- **Directions**: Lines containing the word "data": say how many there are in the listing, with only the number as the answer.

- **Supplied information**:
------------------------------------------------------------------------
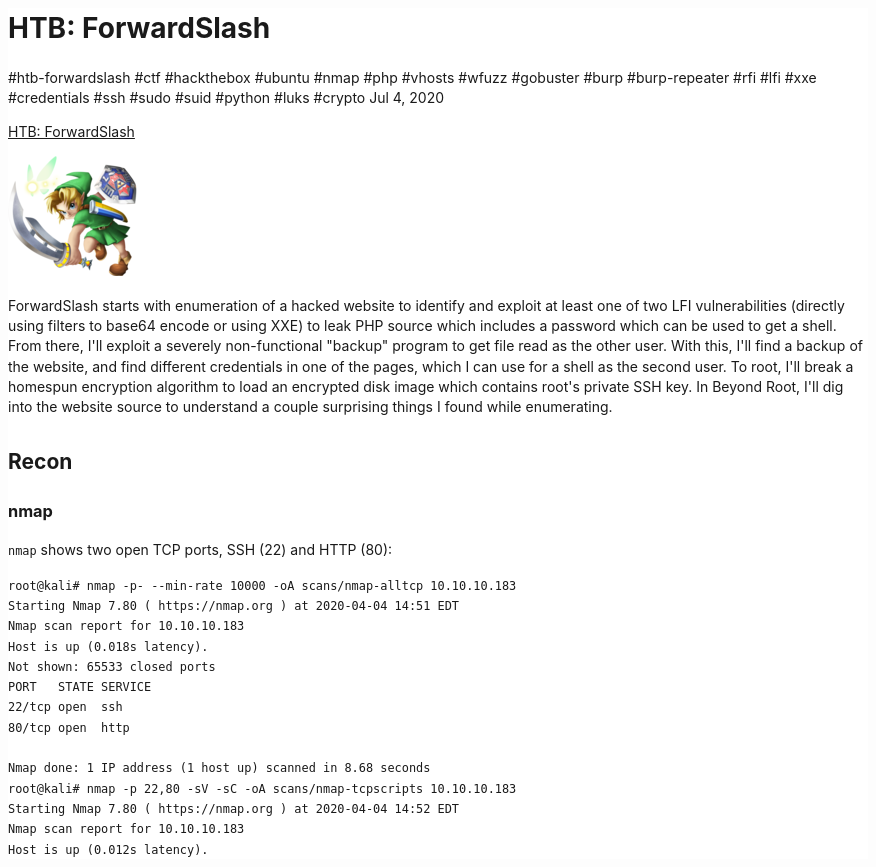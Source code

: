 

# HTB: ForwardSlash

#htb-forwardslash #ctf #hackthebox #ubuntu #nmap #php #vhosts #wfuzz
#gobuster #burp #burp-repeater #rfi #lfi #xxe #credentials #ssh #sudo
#suid #python #luks #crypto Jul 4, 2020






[HTB: ForwardSlash](#)




![](/img/forwardslash-cover.png)

ForwardSlash starts with enumeration of a hacked website to identify and
exploit at least one of two LFI vulnerabilities (directly using filters
to base64 encode or using XXE) to leak PHP source which includes a
password which can be used to get a shell. From there, I'll exploit a
severely non-functional "backup" program to get file read as the other
user. With this, I'll find a backup of the website, and find different
credentials in one of the pages, which I can use for a shell as the
second user. To root, I'll break a homespun encryption algorithm to load
an encrypted disk image which contains root's private SSH key. In Beyond
Root, I'll dig into the website source to understand a couple surprising
things I found while enumerating.

## Recon

### nmap

`nmap` shows two open TCP ports, SSH (22) and HTTP (80):



    root@kali# nmap -p- --min-rate 10000 -oA scans/nmap-alltcp 10.10.10.183
    Starting Nmap 7.80 ( https://nmap.org ) at 2020-04-04 14:51 EDT
    Nmap scan report for 10.10.10.183
    Host is up (0.018s latency).
    Not shown: 65533 closed ports
    PORT   STATE SERVICE
    22/tcp open  ssh
    80/tcp open  http

    Nmap done: 1 IP address (1 host up) scanned in 8.68 seconds
    root@kali# nmap -p 22,80 -sV -sC -oA scans/nmap-tcpscripts 10.10.10.183
    Starting Nmap 7.80 ( https://nmap.org ) at 2020-04-04 14:52 EDT
    Nmap scan report for 10.10.10.183
    Host is up (0.012s latency).
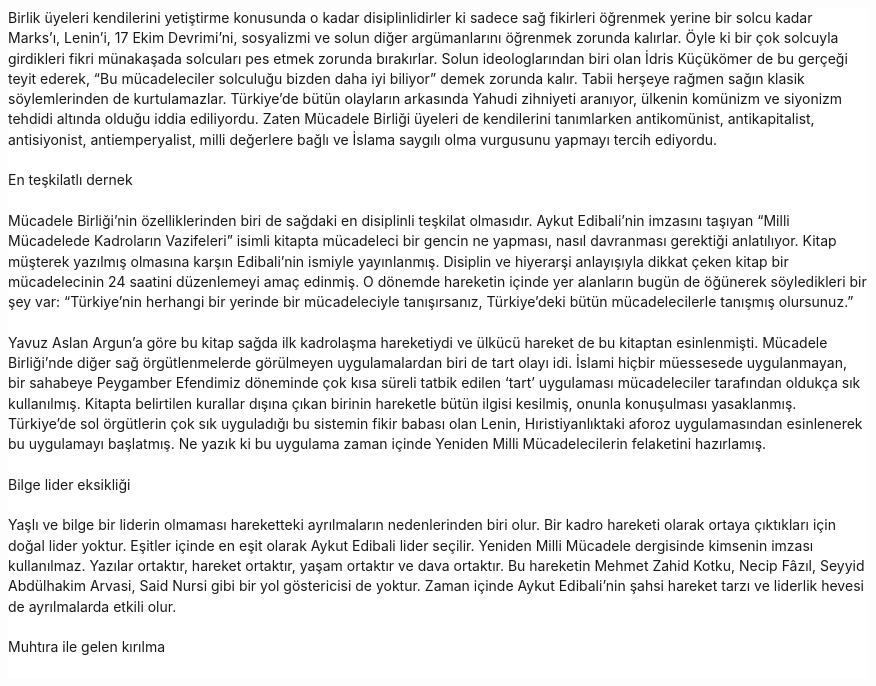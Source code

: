    Birlik üyeleri kendilerini yetiştirme konusunda o kadar disiplinlidirler ki sadece sağ fikirleri öğrenmek yerine bir solcu kadar Marks’ı, Lenin’i, 17 Ekim Devrimi’ni, sosyalizmi ve solun diğer argümanlarını öğrenmek zorunda kalırlar. Öyle ki bir çok solcuyla girdikleri fikri münakaşada solcuları pes etmek zorunda bırakırlar. Solun ideologlarından biri olan İdris Küçükömer de bu gerçeği teyit ederek, “Bu mücadeleciler solculuğu bizden daha iyi biliyor” demek zorunda kalır. Tabii herşeye rağmen sağın klasik söylemlerinden de kurtulamazlar. Türkiye’de bütün olayların arkasında Yahudi zihniyeti aranıyor, ülkenin komünizm ve siyonizm tehdidi altında olduğu iddia ediliyordu. Zaten Mücadele Birliği üyeleri de kendilerini tanımlarken antikomünist, antikapitalist, antisiyonist, antiemperyalist, milli değerlere bağlı ve İslama saygılı olma vurgusunu yapmayı tercih ediyordu.
   <br/>
   <br/>
   En teşkilatlı dernek
   <br/>
   <br/>
   Mücadele Birliği’nin özelliklerinden biri de sağdaki en disiplinli teşkilat olmasıdır. Aykut Edibali’nin imzasını taşıyan “Milli Mücadelede Kadroların Vazifeleri” isimli kitapta mücadeleci bir gencin ne yapması, nasıl davranması gerektiği anlatılıyor. Kitap müşterek yazılmış olmasına karşın Edibali’nin ismiyle yayınlanmış. Disiplin ve hiyerarşi anlayışıyla dikkat çeken kitap bir mücadelecinin 24 saatini düzenlemeyi amaç edinmiş. O dönemde hareketin içinde yer alanların bugün de öğünerek söyledikleri bir şey var: “Türkiye’nin herhangi bir yerinde bir mücadeleciyle tanışırsanız, Türkiye’deki bütün mücadelecilerle tanışmış olursunuz.”
   <br/>
   <br/>
   Yavuz Aslan Argun’a göre bu kitap sağda ilk kadrolaşma hareketiydi ve ülkücü hareket de bu kitaptan esinlenmişti. Mücadele Birliği’nde diğer sağ örgütlenmelerde görülmeyen uygulamalardan biri de tart olayı idi. İslami hiçbir müessesede uygulanmayan, bir sahabeye Peygamber Efendimiz döneminde çok kısa süreli tatbik edilen ‘tart’ uygulaması mücadeleciler tarafından oldukça sık kullanılmış. Kitapta belirtilen kurallar dışına çıkan birinin hareketle bütün ilgisi kesilmiş, onunla konuşulması yasaklanmış. Türkiye’de sol örgütlerin çok sık uyguladığı bu sistemin fikir babası olan Lenin, Hıristiyanlıktaki aforoz uygulamasından esinlenerek bu uygulamayı başlatmış. Ne yazık ki bu uygulama zaman içinde Yeniden Milli Mücadelecilerin felaketini hazırlamış.
   <br/>
   <br/>
   Bilge lider eksikliği
   <br/>
   <br/>
   Yaşlı ve bilge bir liderin olmaması hareketteki ayrılmaların nedenlerinden biri olur. Bir kadro hareketi olarak ortaya çıktıkları için doğal lider yoktur. Eşitler içinde en eşit olarak Aykut Edibali lider seçilir. Yeniden Milli Mücadele dergisinde kimsenin imzası kullanılmaz. Yazılar ortaktır, hareket ortaktır, yaşam ortaktır ve dava ortaktır. Bu hareketin Mehmet Zahid Kotku, Necip Fâzıl, Seyyid Abdülhakim Arvasi, Said Nursi gibi bir yol göstericisi de yoktur. Zaman içinde Aykut Edibali’nin şahsi hareket tarzı ve liderlik hevesi de ayrılmalarda etkili olur.
   <br/>
   <br/>
   Muhtıra ile gelen kırılma
   <br/>
   <br/>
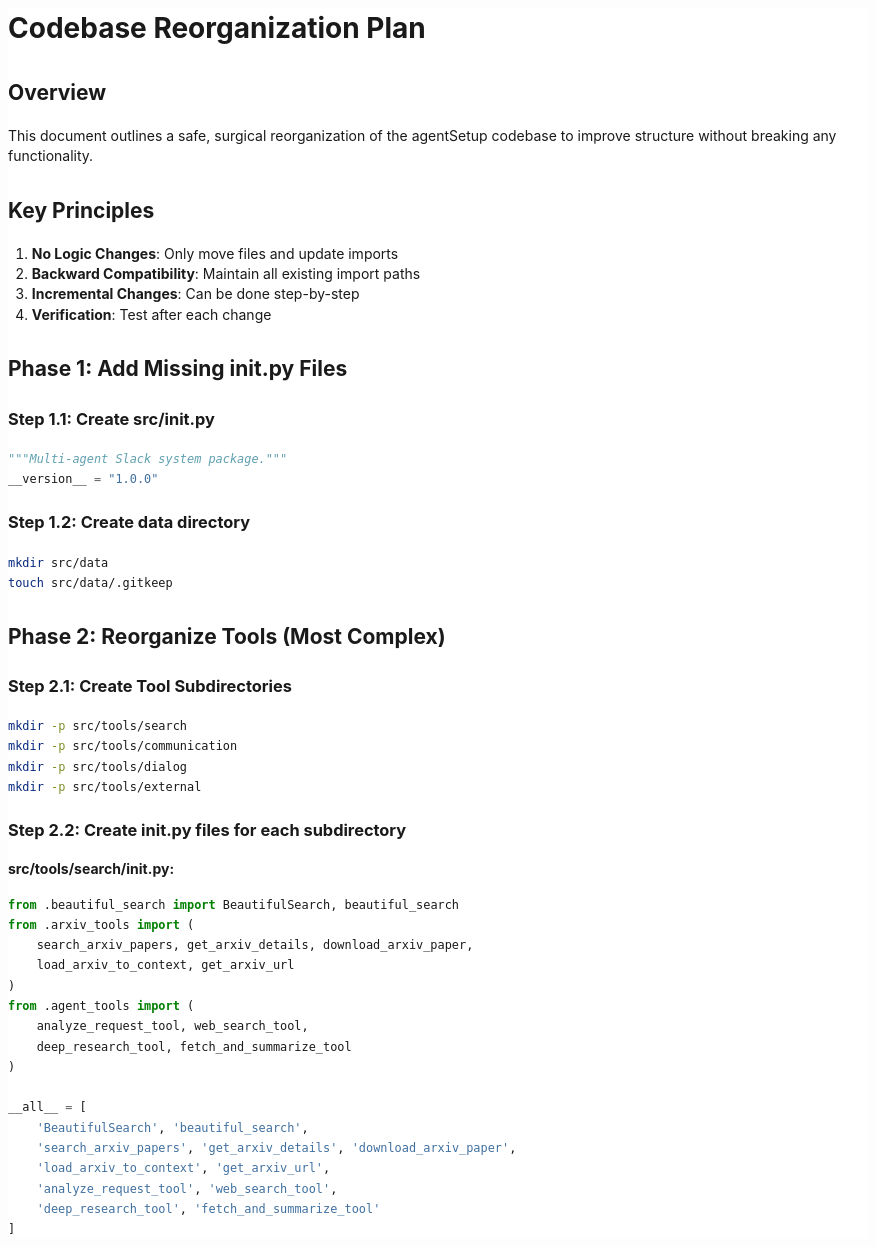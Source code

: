 # Codebase Reorganization Plan

## Overview
This document outlines a safe, surgical reorganization of the agentSetup codebase to improve structure without breaking any functionality.

## Key Principles
1. **No Logic Changes**: Only move files and update imports
2. **Backward Compatibility**: Maintain all existing import paths
3. **Incremental Changes**: Can be done step-by-step
4. **Verification**: Test after each change

## Phase 1: Add Missing __init__.py Files

### Step 1.1: Create src/__init__.py
```python
"""Multi-agent Slack system package."""
__version__ = "1.0.0"
```

### Step 1.2: Create data directory
```bash
mkdir src/data
touch src/data/.gitkeep
```

## Phase 2: Reorganize Tools (Most Complex)

### Step 2.1: Create Tool Subdirectories
```bash
mkdir -p src/tools/search
mkdir -p src/tools/communication
mkdir -p src/tools/dialog
mkdir -p src/tools/external
```

### Step 2.2: Create __init__.py files for each subdirectory

**src/tools/search/__init__.py:**
```python
from .beautiful_search import BeautifulSearch, beautiful_search
from .arxiv_tools import (
    search_arxiv_papers, get_arxiv_details, download_arxiv_paper,
    load_arxiv_to_context, get_arxiv_url
)
from .agent_tools import (
    analyze_request_tool, web_search_tool, 
    deep_research_tool, fetch_and_summarize_tool
)

__all__ = [
    'BeautifulSearch', 'beautiful_search',
    'search_arxiv_papers', 'get_arxiv_details', 'download_arxiv_paper',
    'load_arxiv_to_context', 'get_arxiv_url',
    'analyze_request_tool', 'web_search_tool',
    'deep_research_tool', 'fetch_and_summarize_tool'
]
```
------------------------------------------------------------------------
- **Output of the exercise**: 3